Après tout, je suis un laowai (terme désignant un étranger) et un laowai tout frais qui plus est sachant que cela faisait à peine un mois que j'étais sur place. Alors quand en plus on est un peu naïf et avec un (trop ?) grand plein de gentillesse, on se fait aisément berner. Un coup d'œil rapide dans un Lonely Planet aura tôt fait de me prévenir de ces désagréments, mais comme je n'ai pas pour habitude de me préparer « comme il faut », c'est tout penaud que j'allais accompagner ce groupe d'étudiants pour un « afternoon tea » dans un KTV du coin. Grand bien me fit, un inconnu ayant assisté à la scène dû sentir le vice se faire puisqu'il vint s'interposer. Après quelques questions, en anglais, testant la véracité de cette amitié naissante, il dispersa les étudiants d'un revers de quelques syllabes. Délaissant son mandarin naturel pour un anglais un peu plus approximatif, le passant m'expliqua brièvement la situation et ce qui ce serait probablement passé. Ils auraient chanté, consommé avec excès et m'aurait généreusement laissé payer l'addition.
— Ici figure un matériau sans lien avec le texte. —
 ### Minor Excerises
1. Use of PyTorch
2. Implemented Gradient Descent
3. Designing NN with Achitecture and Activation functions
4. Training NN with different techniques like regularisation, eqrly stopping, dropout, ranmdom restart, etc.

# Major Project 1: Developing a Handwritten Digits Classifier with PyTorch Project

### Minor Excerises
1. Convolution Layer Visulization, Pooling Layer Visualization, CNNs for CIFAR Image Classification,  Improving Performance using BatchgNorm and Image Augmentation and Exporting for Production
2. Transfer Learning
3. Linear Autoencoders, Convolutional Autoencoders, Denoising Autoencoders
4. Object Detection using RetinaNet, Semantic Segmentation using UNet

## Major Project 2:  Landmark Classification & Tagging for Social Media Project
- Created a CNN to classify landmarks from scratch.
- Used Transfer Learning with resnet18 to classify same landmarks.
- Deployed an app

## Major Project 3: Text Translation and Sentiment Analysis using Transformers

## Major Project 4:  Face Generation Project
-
Après quelques recherches sur la toile, il s'avère que ce genre de coup fourré n'est pas isolé et au vue des témoignages, les factures peuvent s'avérer salées (entre 1000 et 1500 RMB soit près de 150€).
Quoiqu'il en soit, c'est la deuxième situation qui me fit découvrir mon premier KTV. Un couple de chinois m'ayant humblement invité à rejoindre leurs compères dans un Karaoké non loin du lieu où l'on se trouvait. L'invitation se fit durant une soirée, après quelques échanges amicaux et bien entendu quelques verres un poil chargé. Le fait que je m'en rappelle si bien vient probablement du fait que c'était mon tout premier. D'ailleurs je me souviens de cet instant de lucidité où j'ai réalisé ce qu'il m'arrivait. Le Laowai qui se retrouve au milieu d'un groupe de locaux qu'il ne connait ni d'Eve ni d'Adam, c'est assez exotique et un brin insolite. Cette image tout droit sortie d'un teenage-film était pourtant bien réelle. Il faut néanmoins relever que je ne fut pas le premier et encore moins le dernier à expérimenter une telle situation, en atteste la situation similaire d'un ami de Beijing. Preuve si il en est que le peuple chinois est un peuple chaleureux et accueillant. Me concernant, ces personnes sont devenues par la suite des amis dont l'un fut mon compagnon d'arcade et Xbox pendant un an. La puissance du jeu vidéo ? Probablement pas, mais la porte à un nouveau regard sur le médium et son public, c'est certain.
Dans les yeux du joueur: KTV + PS2 = Combo-Breaker ?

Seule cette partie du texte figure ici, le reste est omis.